El hombre aquel se adelantó con expresión arisca y desafiadora y apoyó sus manos para ayudar. Se oyó de pronto un clic seco, un tintineo metálico, y Sherlock Holmes volvió a ponerse en pie de un salto, exclamando con ojos centelleantes:
—Caballeros, permítanme que les presente al señor Jefferson Hope, asesino de Enoch Drebber y Joseph Stangerson.

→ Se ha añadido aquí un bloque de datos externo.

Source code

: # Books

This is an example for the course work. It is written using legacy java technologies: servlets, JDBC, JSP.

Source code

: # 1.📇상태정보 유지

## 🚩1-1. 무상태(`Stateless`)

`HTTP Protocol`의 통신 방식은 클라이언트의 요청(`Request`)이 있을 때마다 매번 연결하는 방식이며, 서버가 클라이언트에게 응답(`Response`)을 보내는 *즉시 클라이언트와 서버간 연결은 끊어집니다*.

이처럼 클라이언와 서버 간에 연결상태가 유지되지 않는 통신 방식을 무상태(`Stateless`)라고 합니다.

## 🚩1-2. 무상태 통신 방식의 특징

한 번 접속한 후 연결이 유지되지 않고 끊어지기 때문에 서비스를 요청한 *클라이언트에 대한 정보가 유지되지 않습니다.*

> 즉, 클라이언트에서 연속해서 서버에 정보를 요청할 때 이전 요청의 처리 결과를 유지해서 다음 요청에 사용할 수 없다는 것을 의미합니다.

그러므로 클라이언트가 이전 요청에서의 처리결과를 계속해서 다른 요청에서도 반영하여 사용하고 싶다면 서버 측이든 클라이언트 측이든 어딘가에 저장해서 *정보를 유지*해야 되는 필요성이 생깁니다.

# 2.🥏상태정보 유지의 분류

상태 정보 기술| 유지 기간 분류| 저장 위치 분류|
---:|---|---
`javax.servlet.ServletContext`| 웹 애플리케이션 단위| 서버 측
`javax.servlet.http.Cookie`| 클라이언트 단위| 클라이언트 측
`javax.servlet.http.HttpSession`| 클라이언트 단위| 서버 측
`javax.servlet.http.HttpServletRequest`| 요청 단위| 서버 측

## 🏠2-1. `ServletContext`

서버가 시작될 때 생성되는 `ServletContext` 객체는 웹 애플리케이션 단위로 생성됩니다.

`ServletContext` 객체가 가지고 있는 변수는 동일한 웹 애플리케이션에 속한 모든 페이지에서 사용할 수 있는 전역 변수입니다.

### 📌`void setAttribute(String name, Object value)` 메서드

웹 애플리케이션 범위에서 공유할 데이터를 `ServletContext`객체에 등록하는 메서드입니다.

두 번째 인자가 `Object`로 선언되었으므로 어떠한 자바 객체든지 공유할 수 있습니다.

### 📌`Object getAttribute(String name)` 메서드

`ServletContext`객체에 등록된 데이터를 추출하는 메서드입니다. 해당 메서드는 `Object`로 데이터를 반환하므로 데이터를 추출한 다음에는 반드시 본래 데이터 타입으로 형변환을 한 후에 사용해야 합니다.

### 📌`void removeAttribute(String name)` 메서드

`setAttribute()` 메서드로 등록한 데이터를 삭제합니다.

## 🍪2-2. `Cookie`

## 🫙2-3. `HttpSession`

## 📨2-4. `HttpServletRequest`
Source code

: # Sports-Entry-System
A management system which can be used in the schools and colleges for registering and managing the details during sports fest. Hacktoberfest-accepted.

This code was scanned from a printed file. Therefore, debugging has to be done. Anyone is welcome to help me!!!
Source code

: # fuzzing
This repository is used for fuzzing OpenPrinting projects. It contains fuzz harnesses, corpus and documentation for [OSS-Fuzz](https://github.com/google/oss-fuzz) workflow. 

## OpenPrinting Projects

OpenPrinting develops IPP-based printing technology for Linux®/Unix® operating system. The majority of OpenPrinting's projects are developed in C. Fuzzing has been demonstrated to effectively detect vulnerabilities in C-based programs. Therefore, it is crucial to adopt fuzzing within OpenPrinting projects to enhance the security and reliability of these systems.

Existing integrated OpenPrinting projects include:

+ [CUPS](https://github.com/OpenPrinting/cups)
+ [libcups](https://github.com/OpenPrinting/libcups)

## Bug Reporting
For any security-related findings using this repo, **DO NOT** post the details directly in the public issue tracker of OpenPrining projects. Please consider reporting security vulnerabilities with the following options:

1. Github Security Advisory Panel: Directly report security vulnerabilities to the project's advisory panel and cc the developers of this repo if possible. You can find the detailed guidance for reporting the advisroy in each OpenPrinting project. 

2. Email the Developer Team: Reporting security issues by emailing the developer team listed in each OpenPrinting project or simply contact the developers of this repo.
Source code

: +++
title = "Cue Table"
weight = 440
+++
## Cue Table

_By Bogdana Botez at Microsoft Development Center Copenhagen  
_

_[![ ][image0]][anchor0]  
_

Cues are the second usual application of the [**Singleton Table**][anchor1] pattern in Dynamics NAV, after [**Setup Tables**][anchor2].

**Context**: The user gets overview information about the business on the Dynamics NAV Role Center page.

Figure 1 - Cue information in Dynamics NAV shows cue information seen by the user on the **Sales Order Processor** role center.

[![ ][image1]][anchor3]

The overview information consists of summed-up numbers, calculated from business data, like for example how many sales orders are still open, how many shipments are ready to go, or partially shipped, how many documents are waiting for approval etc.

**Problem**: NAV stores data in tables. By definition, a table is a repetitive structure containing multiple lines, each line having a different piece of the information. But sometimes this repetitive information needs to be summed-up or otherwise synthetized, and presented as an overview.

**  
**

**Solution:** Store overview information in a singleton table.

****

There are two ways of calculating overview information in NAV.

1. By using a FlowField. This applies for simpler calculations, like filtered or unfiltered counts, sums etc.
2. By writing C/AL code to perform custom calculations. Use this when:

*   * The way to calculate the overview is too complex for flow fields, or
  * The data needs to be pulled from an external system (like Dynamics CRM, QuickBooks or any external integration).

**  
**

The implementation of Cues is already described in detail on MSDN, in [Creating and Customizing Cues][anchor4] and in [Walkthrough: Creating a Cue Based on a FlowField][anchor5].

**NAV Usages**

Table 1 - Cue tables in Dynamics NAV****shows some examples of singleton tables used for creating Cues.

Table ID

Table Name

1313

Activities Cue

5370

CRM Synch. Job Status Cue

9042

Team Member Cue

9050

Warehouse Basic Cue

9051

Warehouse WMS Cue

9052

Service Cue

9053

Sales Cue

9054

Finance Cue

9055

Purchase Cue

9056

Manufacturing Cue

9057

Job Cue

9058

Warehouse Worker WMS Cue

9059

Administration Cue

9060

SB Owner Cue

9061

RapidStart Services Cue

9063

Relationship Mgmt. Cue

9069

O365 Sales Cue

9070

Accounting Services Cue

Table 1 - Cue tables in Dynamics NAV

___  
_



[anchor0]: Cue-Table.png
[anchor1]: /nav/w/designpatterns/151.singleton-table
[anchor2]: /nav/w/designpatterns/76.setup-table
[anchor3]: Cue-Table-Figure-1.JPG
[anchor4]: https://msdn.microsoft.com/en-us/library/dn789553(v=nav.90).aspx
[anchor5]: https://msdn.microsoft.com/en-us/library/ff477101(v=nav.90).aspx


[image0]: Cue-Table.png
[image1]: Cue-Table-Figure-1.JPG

Todo fue cosa de un instante. Tan rápido fue, que ni tiempo había tenido yo para darme cuenta. Conservo como recuerdo vivaz de aquel momento el de la expresión de triunfo del rostro y del timbre de la voz de Holmes, de la cara atónita y furiosa del cochero al clavar su vista en las centelleantes esposas que habían aparecido como por arte de magia en sus muñecas. Durante uno o dos segundos habríamos podido pasar por un grupo de estatuas. Y de pronto, lanzando un bramido inarticulado de furor, se liberó de un tirón de las manos de Holmes y se precipitó contra la ventana. Madera y cristal se quebraron por el golpe; pero antes de que todo su cuerpo se proyectase fuera, Gregson, Lestrade y Holmes se tiraron a él como otros tantos sabuesos. Lo arrastraron hacia adentro, y entonces empezó una pugna terrorífica. Eran tales su fuerza y su furor, que una y otra vez se sacudió de nosotros cuatro. Se habría dicho que estaba dotado de la energía convulsiva de un hombre durante un ataque epiléptico. Tenía la cara y las manos terriblemente laceradas por los cristales rotos de la ventana, pero ni aun con la pérdida de sangre disminuía su resistencia. Solo cuando Lestrade consiguió cogerle la corbata, retorciéndola hasta casi estrangularlo, logramos convencerlo de que eran inútiles sus forcejeos; y aun entonces no nos tranquilizamos hasta que lo tuvimos atado de pies y manos. Hecho eso, nos levantamos sin aliento y jadeando.
—Disponemos de su coche —dijo Sherlock Holmes—. Nos servirá para conducirlo a Scotland Yard. Y ahora, caballeros —prosiguió con agradable sonrisa—, estamos ya al final de nuestro pequeño misterio. Recibiré con gusto cuantas preguntas quieran hacerme, y no hay peligro de que me niegue a contestarlas.